Data section:
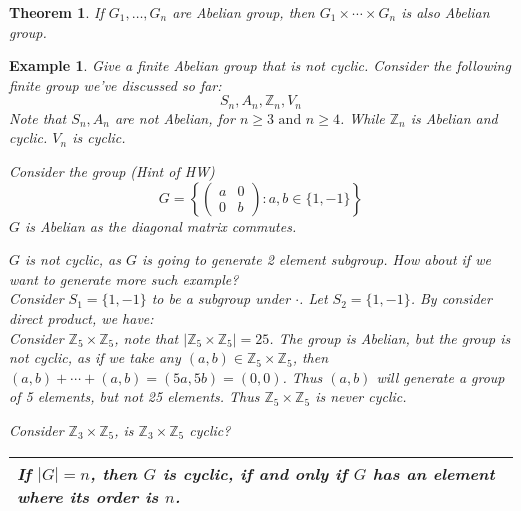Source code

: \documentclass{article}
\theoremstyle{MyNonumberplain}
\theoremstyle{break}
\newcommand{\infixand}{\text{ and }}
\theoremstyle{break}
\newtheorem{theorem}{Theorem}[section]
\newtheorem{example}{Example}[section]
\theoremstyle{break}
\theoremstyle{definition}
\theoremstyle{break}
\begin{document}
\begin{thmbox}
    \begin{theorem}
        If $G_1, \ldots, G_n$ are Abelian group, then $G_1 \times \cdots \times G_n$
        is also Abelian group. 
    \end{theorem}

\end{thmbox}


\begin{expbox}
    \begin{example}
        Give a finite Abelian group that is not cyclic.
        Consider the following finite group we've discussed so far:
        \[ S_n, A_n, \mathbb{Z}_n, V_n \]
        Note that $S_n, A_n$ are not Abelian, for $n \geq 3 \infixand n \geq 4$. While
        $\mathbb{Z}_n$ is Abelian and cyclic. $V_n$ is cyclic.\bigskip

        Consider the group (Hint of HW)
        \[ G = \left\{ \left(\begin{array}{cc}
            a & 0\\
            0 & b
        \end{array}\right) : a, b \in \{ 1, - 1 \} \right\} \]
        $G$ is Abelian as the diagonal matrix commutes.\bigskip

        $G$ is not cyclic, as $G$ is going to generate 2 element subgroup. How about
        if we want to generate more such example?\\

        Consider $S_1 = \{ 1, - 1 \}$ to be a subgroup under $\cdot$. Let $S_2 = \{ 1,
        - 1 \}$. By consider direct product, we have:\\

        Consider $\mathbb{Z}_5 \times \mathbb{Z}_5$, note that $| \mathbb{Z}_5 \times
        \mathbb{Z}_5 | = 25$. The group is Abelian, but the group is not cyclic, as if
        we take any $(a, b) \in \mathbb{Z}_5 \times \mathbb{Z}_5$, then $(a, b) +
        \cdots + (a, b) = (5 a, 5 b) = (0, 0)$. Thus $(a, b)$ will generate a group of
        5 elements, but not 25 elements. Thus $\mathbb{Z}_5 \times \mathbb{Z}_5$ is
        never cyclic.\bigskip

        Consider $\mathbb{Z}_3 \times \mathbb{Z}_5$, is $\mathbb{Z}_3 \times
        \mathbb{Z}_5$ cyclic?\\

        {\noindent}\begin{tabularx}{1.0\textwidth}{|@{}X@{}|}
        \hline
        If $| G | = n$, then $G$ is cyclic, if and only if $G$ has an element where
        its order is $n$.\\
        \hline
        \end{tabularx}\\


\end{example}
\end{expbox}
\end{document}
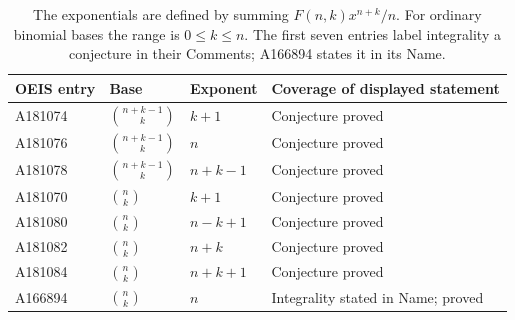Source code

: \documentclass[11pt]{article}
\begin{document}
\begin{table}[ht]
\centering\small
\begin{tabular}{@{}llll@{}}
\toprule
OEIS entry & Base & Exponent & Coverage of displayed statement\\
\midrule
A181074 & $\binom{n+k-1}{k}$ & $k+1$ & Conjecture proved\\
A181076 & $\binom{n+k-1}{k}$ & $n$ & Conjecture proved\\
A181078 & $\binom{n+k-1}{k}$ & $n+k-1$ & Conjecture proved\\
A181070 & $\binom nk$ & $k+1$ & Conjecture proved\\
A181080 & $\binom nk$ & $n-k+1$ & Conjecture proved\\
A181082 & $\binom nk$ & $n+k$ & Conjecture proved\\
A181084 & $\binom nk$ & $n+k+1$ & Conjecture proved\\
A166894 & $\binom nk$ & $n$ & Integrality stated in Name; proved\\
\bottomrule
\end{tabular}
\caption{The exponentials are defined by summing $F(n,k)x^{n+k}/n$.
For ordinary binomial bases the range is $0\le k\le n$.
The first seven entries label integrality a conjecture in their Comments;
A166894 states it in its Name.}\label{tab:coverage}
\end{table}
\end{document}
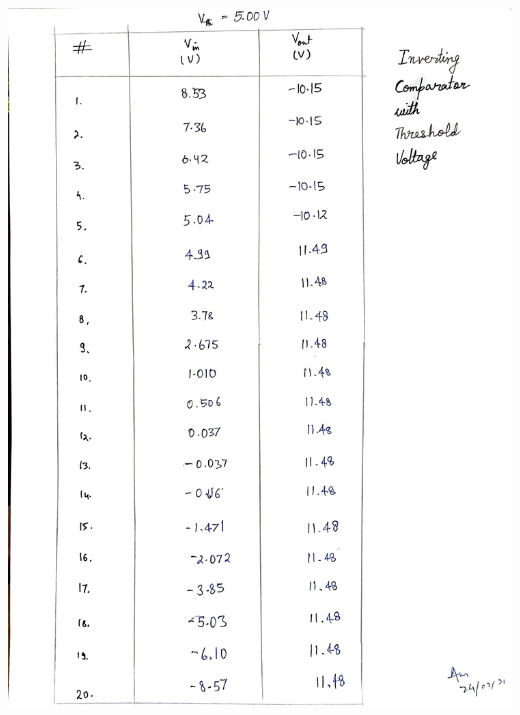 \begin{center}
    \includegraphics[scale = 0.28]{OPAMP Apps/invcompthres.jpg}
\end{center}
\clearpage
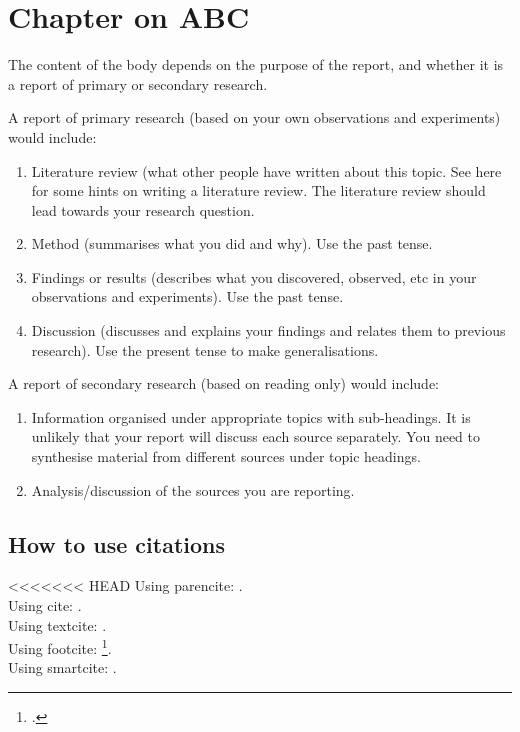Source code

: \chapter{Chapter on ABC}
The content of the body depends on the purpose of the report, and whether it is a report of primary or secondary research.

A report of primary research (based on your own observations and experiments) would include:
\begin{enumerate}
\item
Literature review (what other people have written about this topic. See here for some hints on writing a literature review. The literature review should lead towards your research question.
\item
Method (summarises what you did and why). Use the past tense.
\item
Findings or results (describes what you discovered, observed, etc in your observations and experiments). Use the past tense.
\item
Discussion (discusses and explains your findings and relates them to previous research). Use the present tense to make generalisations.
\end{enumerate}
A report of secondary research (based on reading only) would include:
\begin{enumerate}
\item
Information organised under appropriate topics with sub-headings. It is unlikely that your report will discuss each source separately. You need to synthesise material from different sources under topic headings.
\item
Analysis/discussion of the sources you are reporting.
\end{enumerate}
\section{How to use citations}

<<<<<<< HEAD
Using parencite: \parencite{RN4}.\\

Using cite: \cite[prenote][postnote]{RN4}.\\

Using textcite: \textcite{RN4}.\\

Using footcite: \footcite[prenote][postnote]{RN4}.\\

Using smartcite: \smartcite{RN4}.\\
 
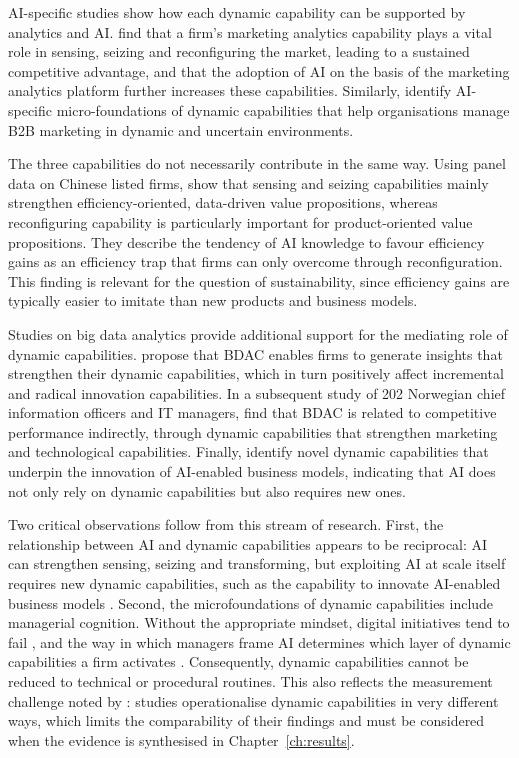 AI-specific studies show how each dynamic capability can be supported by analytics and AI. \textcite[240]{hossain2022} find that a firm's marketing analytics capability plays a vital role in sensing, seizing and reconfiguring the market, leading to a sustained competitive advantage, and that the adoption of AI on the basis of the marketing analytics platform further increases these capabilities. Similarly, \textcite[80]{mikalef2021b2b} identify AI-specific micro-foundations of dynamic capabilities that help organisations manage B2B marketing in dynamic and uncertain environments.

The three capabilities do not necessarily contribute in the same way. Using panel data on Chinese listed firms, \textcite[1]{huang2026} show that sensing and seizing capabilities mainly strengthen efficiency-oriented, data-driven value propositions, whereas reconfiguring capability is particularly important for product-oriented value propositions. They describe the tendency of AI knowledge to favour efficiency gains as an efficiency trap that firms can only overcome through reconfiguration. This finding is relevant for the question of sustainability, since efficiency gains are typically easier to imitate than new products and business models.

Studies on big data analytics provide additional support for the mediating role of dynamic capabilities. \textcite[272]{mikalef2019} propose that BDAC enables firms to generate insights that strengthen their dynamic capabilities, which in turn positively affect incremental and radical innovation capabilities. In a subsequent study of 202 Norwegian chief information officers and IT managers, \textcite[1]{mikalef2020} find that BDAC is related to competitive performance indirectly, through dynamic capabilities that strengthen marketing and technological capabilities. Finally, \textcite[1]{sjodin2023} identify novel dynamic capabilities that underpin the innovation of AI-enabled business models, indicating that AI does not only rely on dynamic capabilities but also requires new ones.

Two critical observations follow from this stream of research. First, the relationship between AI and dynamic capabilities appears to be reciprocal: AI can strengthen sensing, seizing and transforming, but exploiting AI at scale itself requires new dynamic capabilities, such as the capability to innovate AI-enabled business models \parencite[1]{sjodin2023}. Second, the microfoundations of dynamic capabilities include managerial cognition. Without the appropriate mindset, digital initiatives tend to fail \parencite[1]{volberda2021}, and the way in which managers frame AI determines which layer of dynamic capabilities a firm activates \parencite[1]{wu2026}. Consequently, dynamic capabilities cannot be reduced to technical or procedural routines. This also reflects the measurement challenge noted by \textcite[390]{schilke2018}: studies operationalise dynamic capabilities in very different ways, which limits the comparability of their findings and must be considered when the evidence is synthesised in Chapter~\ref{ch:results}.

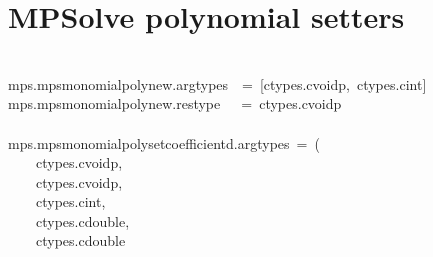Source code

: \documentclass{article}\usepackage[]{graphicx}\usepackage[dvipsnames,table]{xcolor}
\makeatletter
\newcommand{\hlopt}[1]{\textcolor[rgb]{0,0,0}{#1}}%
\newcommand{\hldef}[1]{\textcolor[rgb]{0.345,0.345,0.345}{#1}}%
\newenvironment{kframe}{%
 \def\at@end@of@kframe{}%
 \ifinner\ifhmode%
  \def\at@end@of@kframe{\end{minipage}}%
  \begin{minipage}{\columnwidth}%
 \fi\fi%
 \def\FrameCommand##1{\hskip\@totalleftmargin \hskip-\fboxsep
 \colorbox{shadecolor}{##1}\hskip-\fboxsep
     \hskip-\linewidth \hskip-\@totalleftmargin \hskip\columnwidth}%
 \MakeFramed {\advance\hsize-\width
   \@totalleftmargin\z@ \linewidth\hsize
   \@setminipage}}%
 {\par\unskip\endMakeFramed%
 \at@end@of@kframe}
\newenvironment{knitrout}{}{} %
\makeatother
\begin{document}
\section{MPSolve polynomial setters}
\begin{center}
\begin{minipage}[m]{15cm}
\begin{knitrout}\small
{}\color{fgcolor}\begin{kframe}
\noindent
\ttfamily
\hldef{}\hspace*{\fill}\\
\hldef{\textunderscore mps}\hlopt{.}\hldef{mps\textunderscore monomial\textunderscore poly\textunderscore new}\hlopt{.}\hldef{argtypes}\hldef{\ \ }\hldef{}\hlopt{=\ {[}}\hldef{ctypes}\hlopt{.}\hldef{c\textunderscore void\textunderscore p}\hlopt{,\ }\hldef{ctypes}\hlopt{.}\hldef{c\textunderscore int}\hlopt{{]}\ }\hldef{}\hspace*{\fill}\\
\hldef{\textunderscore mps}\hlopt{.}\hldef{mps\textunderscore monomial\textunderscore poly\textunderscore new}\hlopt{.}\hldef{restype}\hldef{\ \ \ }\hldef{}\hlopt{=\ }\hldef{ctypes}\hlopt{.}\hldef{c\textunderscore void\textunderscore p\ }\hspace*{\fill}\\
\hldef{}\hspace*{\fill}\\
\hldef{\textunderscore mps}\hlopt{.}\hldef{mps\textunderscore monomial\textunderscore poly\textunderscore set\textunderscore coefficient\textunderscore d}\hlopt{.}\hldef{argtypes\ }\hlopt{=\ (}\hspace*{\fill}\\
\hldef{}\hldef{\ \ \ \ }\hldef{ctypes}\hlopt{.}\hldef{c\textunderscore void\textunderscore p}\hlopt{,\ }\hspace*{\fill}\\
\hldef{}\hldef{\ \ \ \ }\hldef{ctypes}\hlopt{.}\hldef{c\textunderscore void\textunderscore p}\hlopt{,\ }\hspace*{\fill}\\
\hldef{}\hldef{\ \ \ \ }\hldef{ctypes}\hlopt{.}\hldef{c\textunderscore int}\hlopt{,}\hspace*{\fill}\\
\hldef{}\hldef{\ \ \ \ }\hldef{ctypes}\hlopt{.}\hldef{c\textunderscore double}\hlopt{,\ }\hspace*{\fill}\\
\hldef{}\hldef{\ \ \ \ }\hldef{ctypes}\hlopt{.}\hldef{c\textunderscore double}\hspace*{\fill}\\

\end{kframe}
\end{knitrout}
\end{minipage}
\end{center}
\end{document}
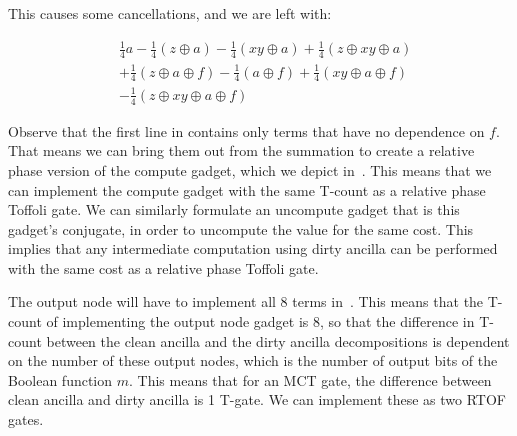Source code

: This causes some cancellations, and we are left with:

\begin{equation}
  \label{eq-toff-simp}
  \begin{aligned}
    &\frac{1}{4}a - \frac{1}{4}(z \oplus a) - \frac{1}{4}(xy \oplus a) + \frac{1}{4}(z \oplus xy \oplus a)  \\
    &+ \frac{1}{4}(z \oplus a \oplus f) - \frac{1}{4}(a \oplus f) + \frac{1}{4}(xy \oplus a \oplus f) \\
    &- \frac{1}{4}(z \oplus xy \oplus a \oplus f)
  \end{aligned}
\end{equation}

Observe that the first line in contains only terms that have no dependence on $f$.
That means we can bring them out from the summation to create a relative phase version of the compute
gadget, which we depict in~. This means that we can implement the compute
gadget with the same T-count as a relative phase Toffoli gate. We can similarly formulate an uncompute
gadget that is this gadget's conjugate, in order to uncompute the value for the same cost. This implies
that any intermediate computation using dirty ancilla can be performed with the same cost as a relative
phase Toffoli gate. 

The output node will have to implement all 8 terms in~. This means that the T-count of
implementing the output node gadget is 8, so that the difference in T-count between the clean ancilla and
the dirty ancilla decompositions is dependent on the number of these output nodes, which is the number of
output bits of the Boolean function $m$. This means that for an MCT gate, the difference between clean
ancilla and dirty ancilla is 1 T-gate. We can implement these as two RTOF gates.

Instructions for the task: Your task is to copy every line in the entries that holds the string "have".

Result of this task:
        - 1 \}$. By consider direct product, we have:\\
Literature review (what other people have written about this topic. See here for some hints on writing a literature review. The literature review should lead towards your research question.
Observe that the first line in contains only terms that have no dependence on $f$.
The output node will have to implement all 8 terms in~. This means that the T-count of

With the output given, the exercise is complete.